Friday, October 22, 2010

Old Westwood NES Games posted this 15 minute video containing every U.S. game release for the original Nintendo Entertainment System. That is 1.1 seconds for each NES Game.

If you look watch real carefully, you can see each of the three Westwood NES games I worked on. They are DragonStrike (03:35.3 - 03:36.4), Pac-Mania (08:27.9 - 08:29.0), and Vindicators (12:56.3 - 12:57.4). Note they are all credited as Westwood Associates, not Westwood Studios. They were all published before the Virgin Games buyout when we changed our name.

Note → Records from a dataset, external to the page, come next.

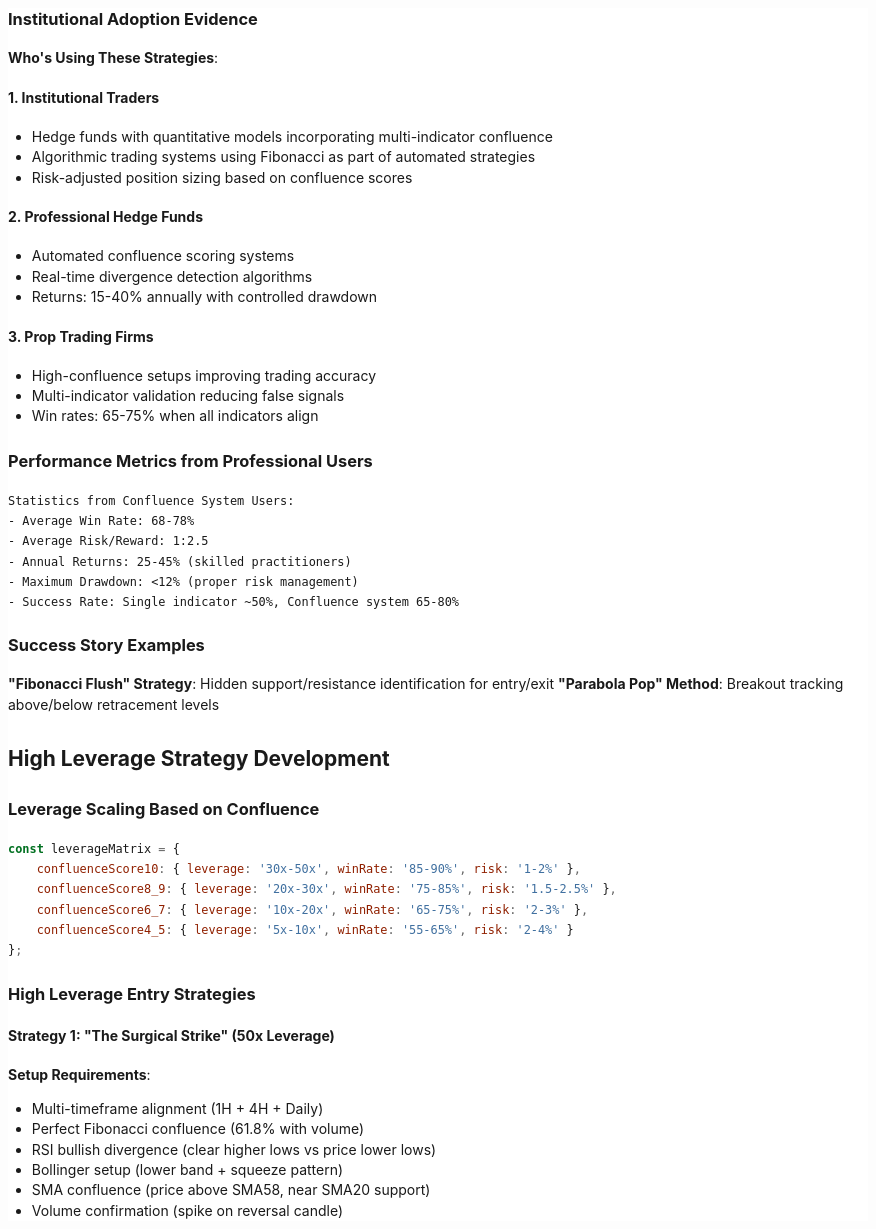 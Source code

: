 ### Institutional Adoption Evidence
**Who's Using These Strategies**:

#### 1. Institutional Traders
- Hedge funds with quantitative models incorporating multi-indicator confluence
- Algorithmic trading systems using Fibonacci as part of automated strategies
- Risk-adjusted position sizing based on confluence scores

#### 2. Professional Hedge Funds
- Automated confluence scoring systems
- Real-time divergence detection algorithms
- Returns: 15-40% annually with controlled drawdown

#### 3. Prop Trading Firms
- High-confluence setups improving trading accuracy
- Multi-indicator validation reducing false signals
- Win rates: 65-75% when all indicators align

### Performance Metrics from Professional Users
```
Statistics from Confluence System Users:
- Average Win Rate: 68-78%
- Average Risk/Reward: 1:2.5
- Annual Returns: 25-45% (skilled practitioners)
- Maximum Drawdown: <12% (proper risk management)
- Success Rate: Single indicator ~50%, Confluence system 65-80%
```

### Success Story Examples
**"Fibonacci Flush" Strategy**: Hidden support/resistance identification for entry/exit
**"Parabola Pop" Method**: Breakout tracking above/below retracement levels

## High Leverage Strategy Development

### Leverage Scaling Based on Confluence
```javascript
const leverageMatrix = {
    confluenceScore10: { leverage: '30x-50x', winRate: '85-90%', risk: '1-2%' },
    confluenceScore8_9: { leverage: '20x-30x', winRate: '75-85%', risk: '1.5-2.5%' },
    confluenceScore6_7: { leverage: '10x-20x', winRate: '65-75%', risk: '2-3%' },
    confluenceScore4_5: { leverage: '5x-10x', winRate: '55-65%', risk: '2-4%' }
};
```

### High Leverage Entry Strategies

#### Strategy 1: "The Surgical Strike" (50x Leverage)
**Setup Requirements**:
- Multi-timeframe alignment (1H + 4H + Daily)
- Perfect Fibonacci confluence (61.8% with volume)
- RSI bullish divergence (clear higher lows vs price lower lows)
- Bollinger setup (lower band + squeeze pattern)
- SMA confluence (price above SMA58, near SMA20 support)
- Volume confirmation (spike on reversal candle)
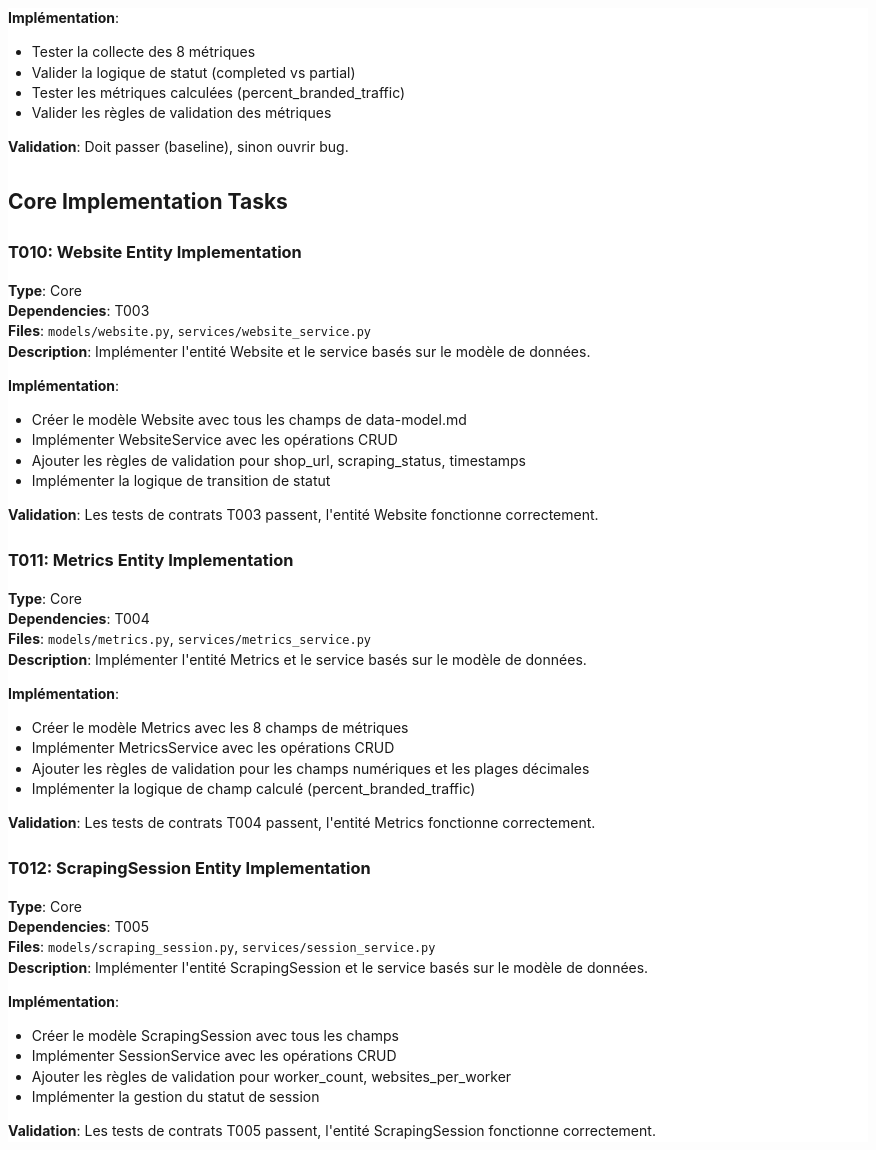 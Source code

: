 **Implémentation**:
- Tester la collecte des 8 métriques
- Valider la logique de statut (completed vs partial)
- Tester les métriques calculées (percent_branded_traffic)
- Valider les règles de validation des métriques

**Validation**: Doit passer (baseline), sinon ouvrir bug.

## Core Implementation Tasks

### T010: Website Entity Implementation
**Type**: Core  
**Dependencies**: T003  
**Files**: `models/website.py`, `services/website_service.py`  
**Description**: Implémenter l'entité Website et le service basés sur le modèle de données.

**Implémentation**:
- Créer le modèle Website avec tous les champs de data-model.md
- Implémenter WebsiteService avec les opérations CRUD
- Ajouter les règles de validation pour shop_url, scraping_status, timestamps
- Implémenter la logique de transition de statut

**Validation**: Les tests de contrats T003 passent, l'entité Website fonctionne correctement.

### T011: Metrics Entity Implementation
**Type**: Core  
**Dependencies**: T004  
**Files**: `models/metrics.py`, `services/metrics_service.py`  
**Description**: Implémenter l'entité Metrics et le service basés sur le modèle de données.

**Implémentation**:
- Créer le modèle Metrics avec les 8 champs de métriques
- Implémenter MetricsService avec les opérations CRUD
- Ajouter les règles de validation pour les champs numériques et les plages décimales
- Implémenter la logique de champ calculé (percent_branded_traffic)

**Validation**: Les tests de contrats T004 passent, l'entité Metrics fonctionne correctement.

### T012: ScrapingSession Entity Implementation
**Type**: Core  
**Dependencies**: T005  
**Files**: `models/scraping_session.py`, `services/session_service.py`  
**Description**: Implémenter l'entité ScrapingSession et le service basés sur le modèle de données.

**Implémentation**:
- Créer le modèle ScrapingSession avec tous les champs
- Implémenter SessionService avec les opérations CRUD
- Ajouter les règles de validation pour worker_count, websites_per_worker
- Implémenter la gestion du statut de session

**Validation**: Les tests de contrats T005 passent, l'entité ScrapingSession fonctionne correctement.
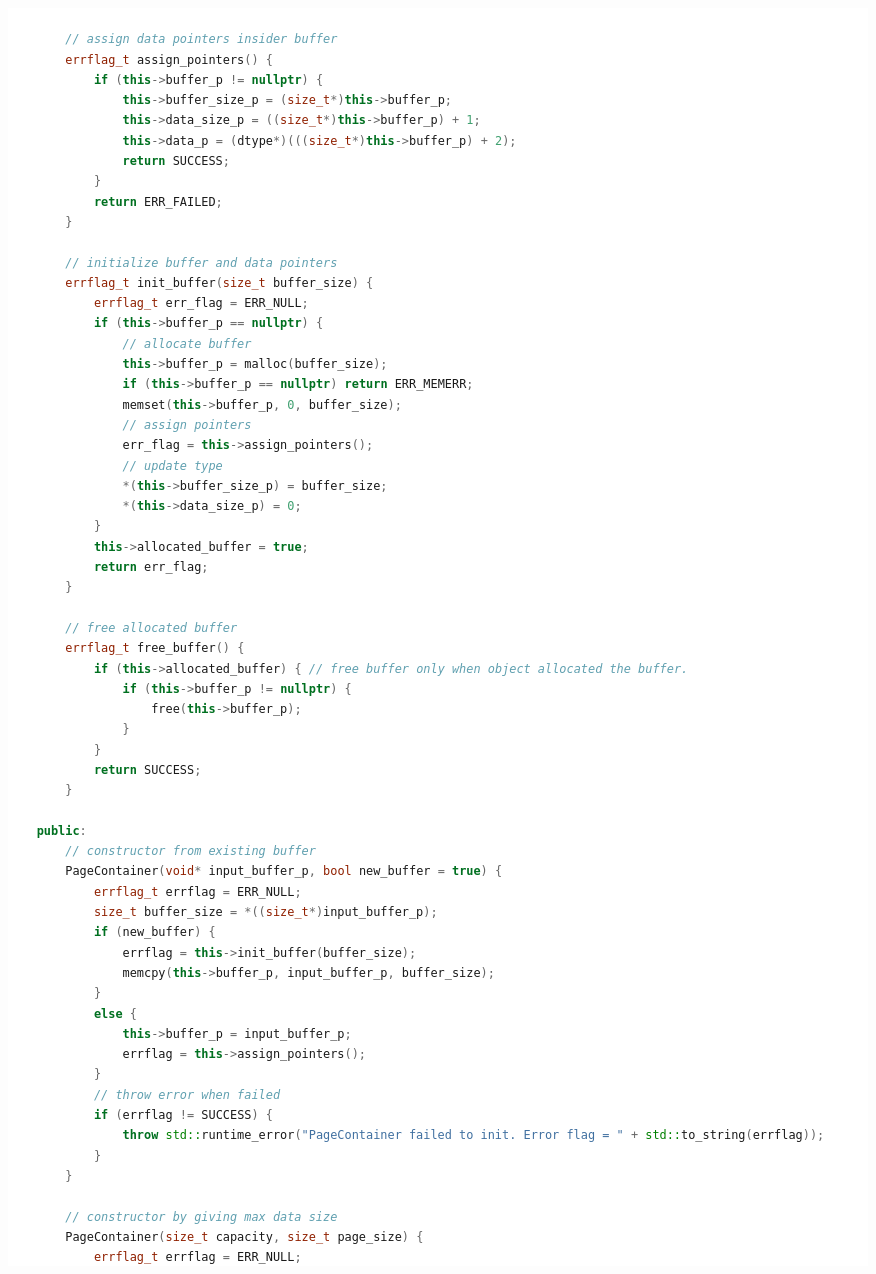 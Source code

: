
 ```C++ {linenos=true}

		// assign data pointers insider buffer
		errflag_t assign_pointers() {
			if (this->buffer_p != nullptr) {
				this->buffer_size_p = (size_t*)this->buffer_p;
				this->data_size_p = ((size_t*)this->buffer_p) + 1;
				this->data_p = (dtype*)(((size_t*)this->buffer_p) + 2);
				return SUCCESS;
			}
			return ERR_FAILED;
		}

		// initialize buffer and data pointers
		errflag_t init_buffer(size_t buffer_size) {
			errflag_t err_flag = ERR_NULL;
			if (this->buffer_p == nullptr) {
				// allocate buffer
				this->buffer_p = malloc(buffer_size);
				if (this->buffer_p == nullptr) return ERR_MEMERR;
				memset(this->buffer_p, 0, buffer_size);
				// assign pointers
				err_flag = this->assign_pointers();
				// update type
				*(this->buffer_size_p) = buffer_size;
				*(this->data_size_p) = 0;
			}
			this->allocated_buffer = true;
			return err_flag;
		}

		// free allocated buffer
		errflag_t free_buffer() {
			if (this->allocated_buffer) { // free buffer only when object allocated the buffer.
				if (this->buffer_p != nullptr) {
					free(this->buffer_p);
				}
			}
			return SUCCESS;
		}

	public:
		// constructor from existing buffer
		PageContainer(void* input_buffer_p, bool new_buffer = true) {
			errflag_t errflag = ERR_NULL;
			size_t buffer_size = *((size_t*)input_buffer_p);
			if (new_buffer) {
				errflag = this->init_buffer(buffer_size);
				memcpy(this->buffer_p, input_buffer_p, buffer_size);
			}
			else {
				this->buffer_p = input_buffer_p;
				errflag = this->assign_pointers();
			}
			// throw error when failed
			if (errflag != SUCCESS) {
				throw std::runtime_error("PageContainer failed to init. Error flag = " + std::to_string(errflag));
			}
		}

		// constructor by giving max data size
		PageContainer(size_t capacity, size_t page_size) {
			errflag_t errflag = ERR_NULL;
```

If you want to see a bit more of each of those games,'s list actually links to these pages which has more video:


The player character is a knight who flies on the back of a metallic dragon equipped with a lance and various magic items (among other things a magic orb that acts as a radar in the game). The player's dragon can use its recharging magical breath to attack and can also attack with its claws if the dragon passes closely above enemies. Opponents in the game include evil dragons with and without riders and other flying monsters such as manticores and beholders. Flying too close to the ground is another hazard for the player as enemy archers are present in some areas.


Just like most of the other games in the Pac-Man series, the goal is for Pac-Man to eat all of the dots before he is caught by the ghosts. This game has several significant changes from the traditional format. The first, and most noticeable, change is that the board is viewed in an isometric, 3D format. Because of this, it can sometimes be difficult to remember where the ghosts or the remaining pellets are. Secondly, and more importantly, Pac-Man can now jump. This in principle makes evading ghosts easier.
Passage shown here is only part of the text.